**Data for this task**
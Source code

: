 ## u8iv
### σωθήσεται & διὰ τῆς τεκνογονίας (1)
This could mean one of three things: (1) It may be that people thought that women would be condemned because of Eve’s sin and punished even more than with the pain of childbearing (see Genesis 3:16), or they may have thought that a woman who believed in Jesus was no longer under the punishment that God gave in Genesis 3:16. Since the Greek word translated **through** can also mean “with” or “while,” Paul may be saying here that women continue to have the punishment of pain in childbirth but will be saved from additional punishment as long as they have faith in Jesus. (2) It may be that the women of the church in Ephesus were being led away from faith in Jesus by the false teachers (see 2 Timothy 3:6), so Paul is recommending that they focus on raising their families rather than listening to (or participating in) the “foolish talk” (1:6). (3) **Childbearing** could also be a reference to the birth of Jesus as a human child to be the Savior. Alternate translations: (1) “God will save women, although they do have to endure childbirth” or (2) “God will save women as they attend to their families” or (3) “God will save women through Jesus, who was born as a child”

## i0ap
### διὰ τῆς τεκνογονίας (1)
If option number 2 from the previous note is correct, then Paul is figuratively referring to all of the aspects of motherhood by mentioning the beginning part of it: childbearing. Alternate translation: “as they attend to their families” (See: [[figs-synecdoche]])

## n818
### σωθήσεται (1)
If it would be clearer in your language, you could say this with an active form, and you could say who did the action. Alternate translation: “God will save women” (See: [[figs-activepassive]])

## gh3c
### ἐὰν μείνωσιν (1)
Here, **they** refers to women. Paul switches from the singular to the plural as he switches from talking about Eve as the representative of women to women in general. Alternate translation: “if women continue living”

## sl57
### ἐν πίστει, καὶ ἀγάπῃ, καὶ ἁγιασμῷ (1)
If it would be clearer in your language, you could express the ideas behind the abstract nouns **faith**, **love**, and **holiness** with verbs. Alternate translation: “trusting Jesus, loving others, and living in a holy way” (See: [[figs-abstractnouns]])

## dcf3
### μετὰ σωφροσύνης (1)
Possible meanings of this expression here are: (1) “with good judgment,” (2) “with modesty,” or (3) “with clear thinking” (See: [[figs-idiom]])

**Exercise goal**
The answer should contain only the lines from the first line of the entries through the line holding "### ἐν πίστει, καὶ ἀγάπῃ, καὶ ἁγιασμῷ (1)", each exactly as written.

**Response**
Source code

: ## u8iv
### σωθήσεται & διὰ τῆς τεκνογονίας (1)
This could mean one of three things: (1) It may be that people thought that women would be condemned because of Eve’s sin and punished even more than with the pain of childbearing (see Genesis 3:16), or they may have thought that a woman who believed in Jesus was no longer under the punishment that God gave in Genesis 3:16. Since the Greek word translated **through** can also mean “with” or “while,” Paul may be saying here that women continue to have the punishment of pain in childbirth but will be saved from additional punishment as long as they have faith in Jesus. (2) It may be that the women of the church in Ephesus were being led away from faith in Jesus by the false teachers (see 2 Timothy 3:6), so Paul is recommending that they focus on raising their families rather than listening to (or participating in) the “foolish talk” (1:6). (3) **Childbearing** could also be a reference to the birth of Jesus as a human child to be the Savior. Alternate translations: (1) “God will save women, although they do have to endure childbirth” or (2) “God will save women as they attend to their families” or (3) “God will save women through Jesus, who was born as a child”

## i0ap
### διὰ τῆς τεκνογονίας (1)
If option number 2 from the previous note is correct, then Paul is figuratively referring to all of the aspects of motherhood by mentioning the beginning part of it: childbearing. Alternate translation: “as they attend to their families” (See: [[figs-synecdoche]])

## n818
### σωθήσεται (1)
If it would be clearer in your language, you could say this with an active form, and you could say who did the action. Alternate translation: “God will save women” (See: [[figs-activepassive]])

## gh3c
### ἐὰν μείνωσιν (1)
Here, **they** refers to women. Paul switches from the singular to the plural as he switches from talking about Eve as the representative of women to women in general. Alternate translation: “if women continue living”

## sl57
### ἐν πίστει, καὶ ἀγάπῃ, καὶ ἁγιασμῷ (1)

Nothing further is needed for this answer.